🤖 AI Summary
Existing kernel-based goodness-of-fit (GoF) tests fail under both qualitative and quantitative robustness, and robustification strategies—such as tilted kernels—cannot simultaneously satisfy both criteria in GoF testing. Method: Addressing the practical question “Is the model sufficiently accurate?”, we propose the first robust GoF testing framework based on a kernel Stein discrepancy (KSD) ball. This framework rigorously formalizes robust GoF testing and theoretically establishes that conventional kernel tests—and their tilted-kernel variants—lack dual robustness. Contribution/Results: Our test achieves both stability and statistical power under diverse contamination models—including Huber contamination and density bands—enabling unified robust modeling. Empirical evaluation confirms its effectiveness in finite-sample settings, resolving a long-standing challenge in designing robust kernel-based GoF tests.
📝 Abstract
Goodness-of-fit testing is often criticized for its lack of practical relevance: since ``all models are wrong'', the null hypothesis that the data conform to our model is ultimately always rejected as sample size grows. Despite this, probabilistic models are still used extensively, raising the more pertinent question of whether the model is emph{good enough} for the task at hand.
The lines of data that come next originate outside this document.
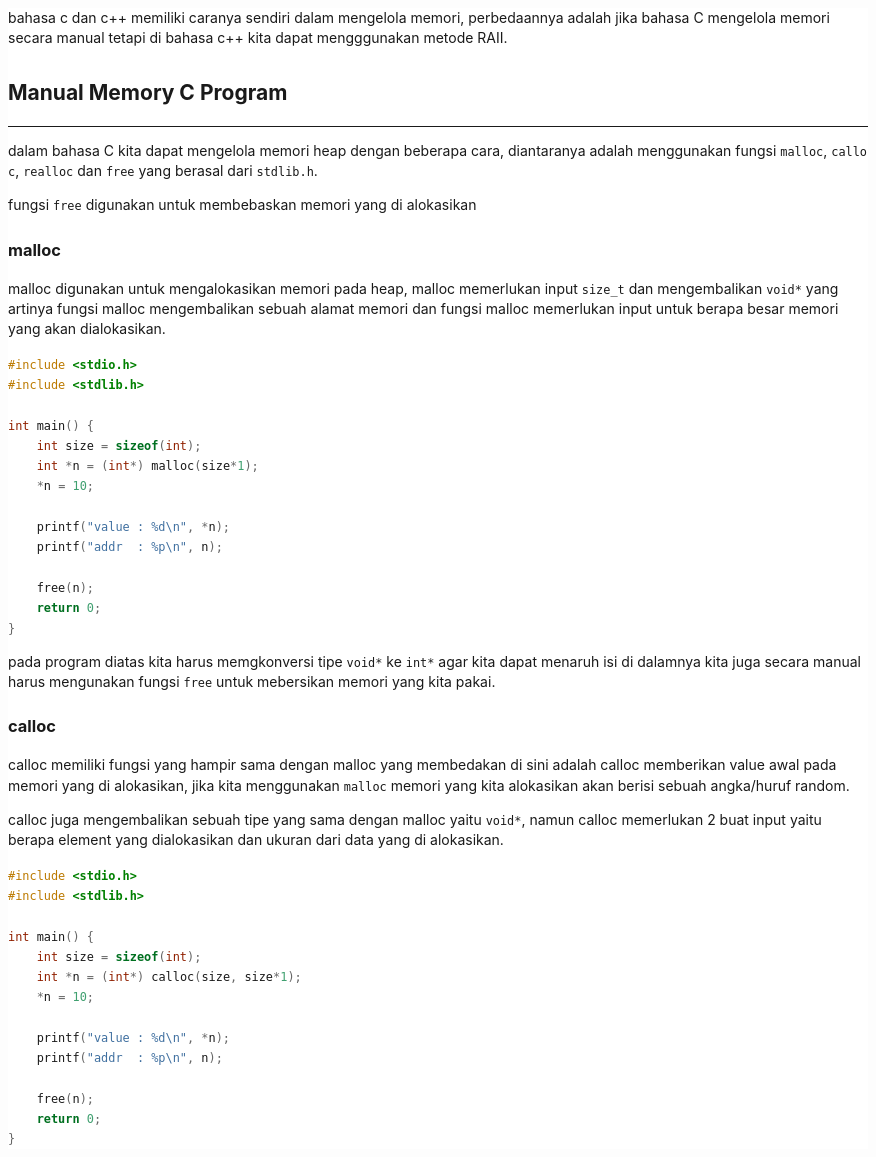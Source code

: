 
bahasa c dan c++ memiliki caranya sendiri dalam mengelola memori, perbedaannya adalah jika bahasa C mengelola memori secara manual tetapi di bahasa c++ kita dapat mengggunakan metode RAII.

## Manual Memory C Program

---

dalam bahasa C kita dapat mengelola memori heap dengan beberapa cara, diantaranya adalah menggunakan fungsi `malloc`, `calloc`, `realloc` dan `free` yang berasal dari `stdlib.h`.

fungsi `free` digunakan untuk membebaskan memori yang di alokasikan

### malloc

malloc digunakan untuk mengalokasikan memori pada heap, malloc memerlukan input `size_t` dan mengembalikan `void*` yang artinya fungsi malloc mengembalikan sebuah alamat memori dan fungsi malloc memerlukan input untuk berapa besar memori yang akan dialokasikan.

```c
#include <stdio.h>
#include <stdlib.h>

int main() {
    int size = sizeof(int);
    int *n = (int*) malloc(size*1);
    *n = 10;

    printf("value : %d\n", *n);
    printf("addr  : %p\n", n);

    free(n);
    return 0;
}
```

pada program diatas kita harus memgkonversi tipe `void*` ke `int*` agar kita dapat menaruh isi di dalamnya kita juga secara manual harus mengunakan fungsi `free` untuk mebersikan memori yang kita pakai.

### calloc

calloc memiliki fungsi yang hampir sama dengan malloc yang membedakan di sini adalah calloc memberikan value awal pada memori yang di alokasikan, jika kita menggunakan `malloc` memori yang kita alokasikan akan berisi sebuah angka/huruf random.

calloc juga mengembalikan sebuah tipe yang sama dengan malloc yaitu `void*`, namun calloc memerlukan 2 buat input yaitu berapa element yang dialokasikan dan ukuran dari data yang di alokasikan.

```c
#include <stdio.h>
#include <stdlib.h>

int main() {
    int size = sizeof(int);
    int *n = (int*) calloc(size, size*1);
    *n = 10;

    printf("value : %d\n", *n);
    printf("addr  : %p\n", n);

    free(n);
    return 0;
}
```
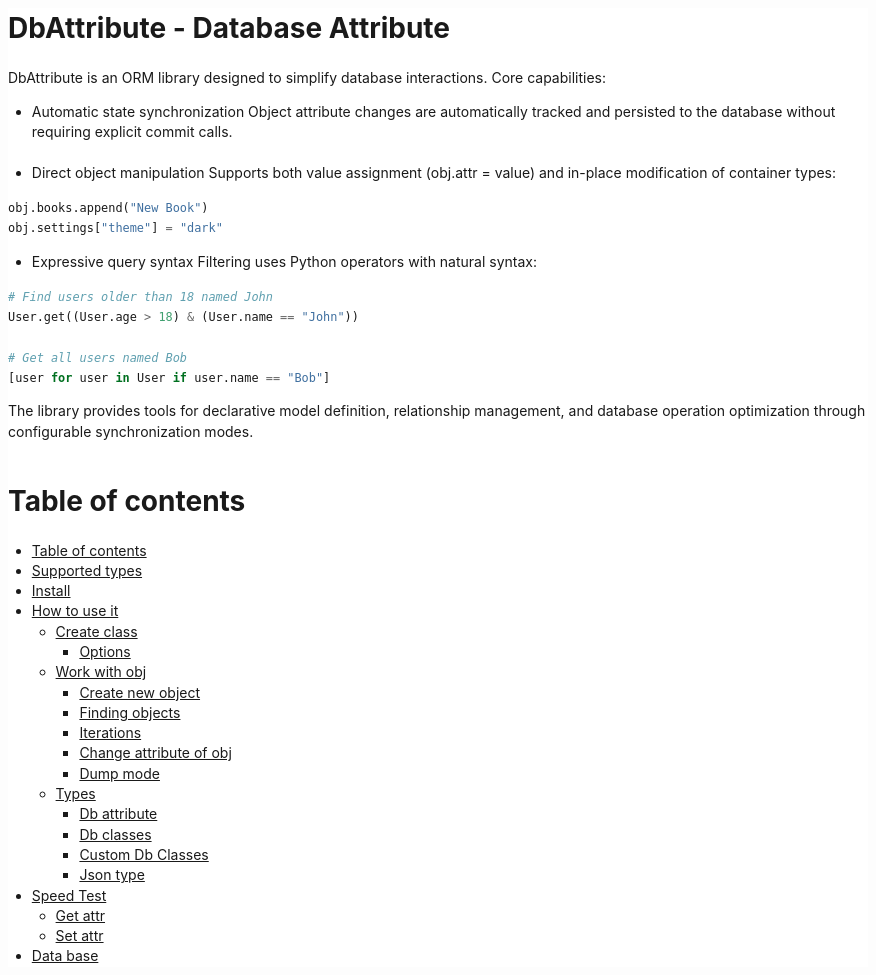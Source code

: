 DbAttribute - Database Attribute
=========================

DbAttribute is an ORM library designed to simplify database interactions. Core capabilities:

* Automatic state synchronization
Object attribute changes are automatically tracked and persisted to the database without requiring explicit commit calls.
<br><br>
* Direct object manipulation
Supports both value assignment (obj.attr = value) and in-place modification of container types:

```python
obj.books.append("New Book")
obj.settings["theme"] = "dark"
```

* Expressive query syntax
Filtering uses Python operators with natural syntax:

```python
# Find users older than 18 named John
User.get((User.age > 18) & (User.name == "John"))

# Get all users named Bob
[user for user in User if user.name == "Bob"]
```
The library provides tools for declarative model definition, relationship management, and database operation optimization through configurable synchronization modes.

# Table of contents

* [Table of contents](#table-of-contents)
* [Supported types](#supported-types)
* [Install](#install)
* [How to use it](#how-to-use-it)
    * [Create class](#create-class)
        * [Options](#options)
    * [Work with obj](#work-with-obj)
        * [Create new object](#create-new-object)
        * [Finding objects](#finding-objects)
        * [Iterations](#iterations)
        * [Change attribute of obj](#change-attribute-of-obj)
        * [Dump mode](#dump-mode)
    * [Types](#types)
        * [Db attribute](#db-attribute)
        * [Db classes](#db-classes)
        * [Custom Db Classes](#custom-db-classes) 
        * [Json type](#json-type)
* [Speed Test](#speed-test)
    * [Get attr](#get-attr)
    * [Set attr](#set-attr)
* [Data base](#data-base)

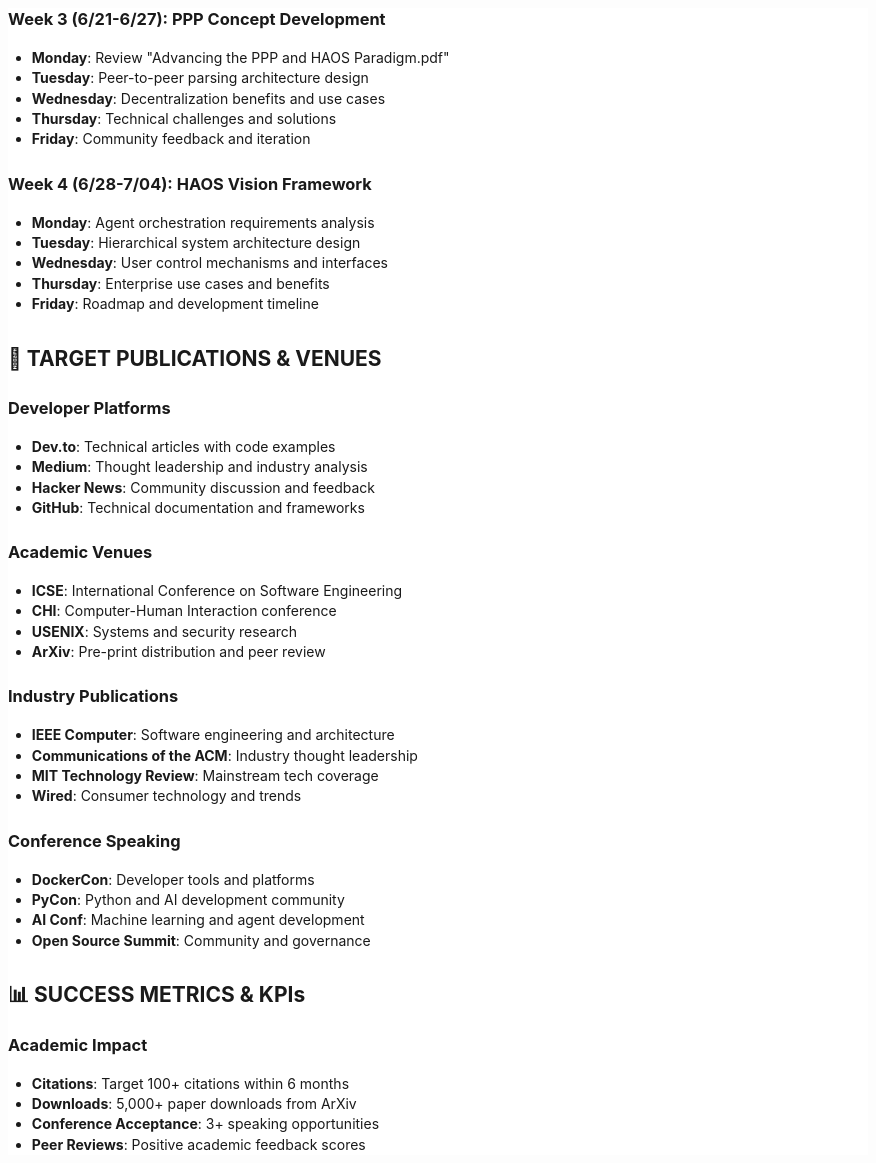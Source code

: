### **Week 3 (6/21-6/27): PPP Concept Development**
- **Monday**: Review "Advancing the PPP and HAOS Paradigm.pdf"
- **Tuesday**: Peer-to-peer parsing architecture design
- **Wednesday**: Decentralization benefits and use cases
- **Thursday**: Technical challenges and solutions
- **Friday**: Community feedback and iteration

### **Week 4 (6/28-7/04): HAOS Vision Framework**
- **Monday**: Agent orchestration requirements analysis
- **Tuesday**: Hierarchical system architecture design
- **Wednesday**: User control mechanisms and interfaces
- **Thursday**: Enterprise use cases and benefits
- **Friday**: Roadmap and development timeline

## 🎯 **TARGET PUBLICATIONS & VENUES**

### **Developer Platforms**
- **Dev.to**: Technical articles with code examples
- **Medium**: Thought leadership and industry analysis
- **Hacker News**: Community discussion and feedback
- **GitHub**: Technical documentation and frameworks

### **Academic Venues**
- **ICSE**: International Conference on Software Engineering
- **CHI**: Computer-Human Interaction conference
- **USENIX**: Systems and security research
- **ArXiv**: Pre-print distribution and peer review

### **Industry Publications**
- **IEEE Computer**: Software engineering and architecture
- **Communications of the ACM**: Industry thought leadership
- **MIT Technology Review**: Mainstream tech coverage
- **Wired**: Consumer technology and trends

### **Conference Speaking**
- **DockerCon**: Developer tools and platforms
- **PyCon**: Python and AI development community
- **AI Conf**: Machine learning and agent development
- **Open Source Summit**: Community and governance

## 📊 **SUCCESS METRICS & KPIs**

### **Academic Impact**
- **Citations**: Target 100+ citations within 6 months
- **Downloads**: 5,000+ paper downloads from ArXiv
- **Conference Acceptance**: 3+ speaking opportunities
- **Peer Reviews**: Positive academic feedback scores
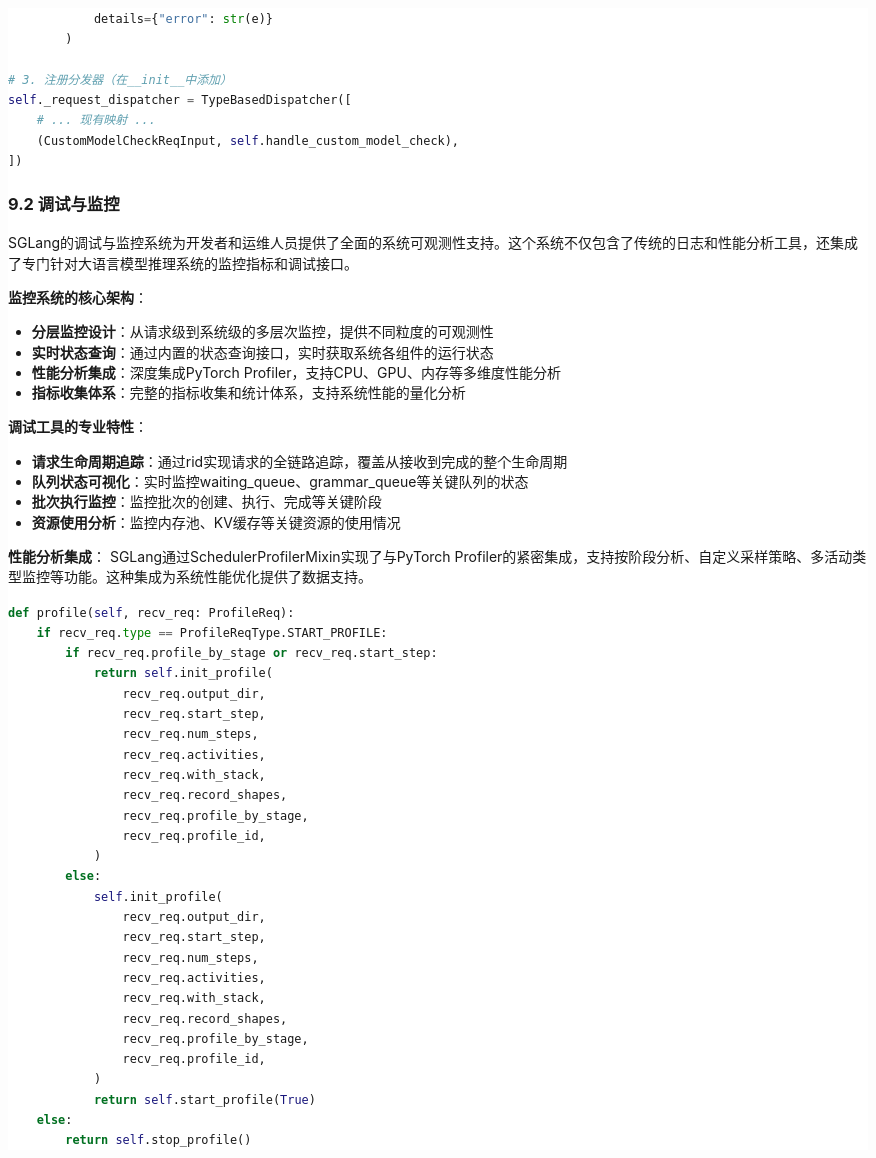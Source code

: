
 ```python
            details={"error": str(e)}
        )

# 3. 注册分发器（在__init__中添加）
self._request_dispatcher = TypeBasedDispatcher([
    # ... 现有映射 ...
    (CustomModelCheckReqInput, self.handle_custom_model_check),
])
```

### 9.2 调试与监控

SGLang的调试与监控系统为开发者和运维人员提供了全面的系统可观测性支持。这个系统不仅包含了传统的日志和性能分析工具，还集成了专门针对大语言模型推理系统的监控指标和调试接口。

**监控系统的核心架构**：
- **分层监控设计**：从请求级到系统级的多层次监控，提供不同粒度的可观测性
- **实时状态查询**：通过内置的状态查询接口，实时获取系统各组件的运行状态
- **性能分析集成**：深度集成PyTorch Profiler，支持CPU、GPU、内存等多维度性能分析
- **指标收集体系**：完整的指标收集和统计体系，支持系统性能的量化分析

**调试工具的专业特性**：
- **请求生命周期追踪**：通过rid实现请求的全链路追踪，覆盖从接收到完成的整个生命周期
- **队列状态可视化**：实时监控waiting_queue、grammar_queue等关键队列的状态
- **批次执行监控**：监控批次的创建、执行、完成等关键阶段
- **资源使用分析**：监控内存池、KV缓存等关键资源的使用情况

**性能分析集成**：
SGLang通过SchedulerProfilerMixin实现了与PyTorch Profiler的紧密集成，支持按阶段分析、自定义采样策略、多活动类型监控等功能。这种集成为系统性能优化提供了数据支持。

```python
def profile(self, recv_req: ProfileReq):
    if recv_req.type == ProfileReqType.START_PROFILE:
        if recv_req.profile_by_stage or recv_req.start_step:
            return self.init_profile(
                recv_req.output_dir,
                recv_req.start_step,
                recv_req.num_steps,
                recv_req.activities,
                recv_req.with_stack,
                recv_req.record_shapes,
                recv_req.profile_by_stage,
                recv_req.profile_id,
            )
        else:
            self.init_profile(
                recv_req.output_dir,
                recv_req.start_step,
                recv_req.num_steps,
                recv_req.activities,
                recv_req.with_stack,
                recv_req.record_shapes,
                recv_req.profile_by_stage,
                recv_req.profile_id,
            )
            return self.start_profile(True)
    else:
        return self.stop_profile()
```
This question can be formalized as a robust goodness-of-fit testing problem by asking whether the data were generated from a distribution that is a mild perturbation of the model. In this paper, we show that existing kernel goodness-of-fit tests are not robust under common notions of robustness including both qualitative and quantitative robustness. We further show that robustification techniques using tilted kernels, while effective in the parameter estimation literature, are not sufficient to ensure both types of robustness in the testing setting. To address this, we propose the first robust kernel goodness-of-fit test, which resolves this open problem by using kernel Stein discrepancy (KSD) balls. This framework encompasses many well-known perturbation models, such as Huber's contamination and density-band models.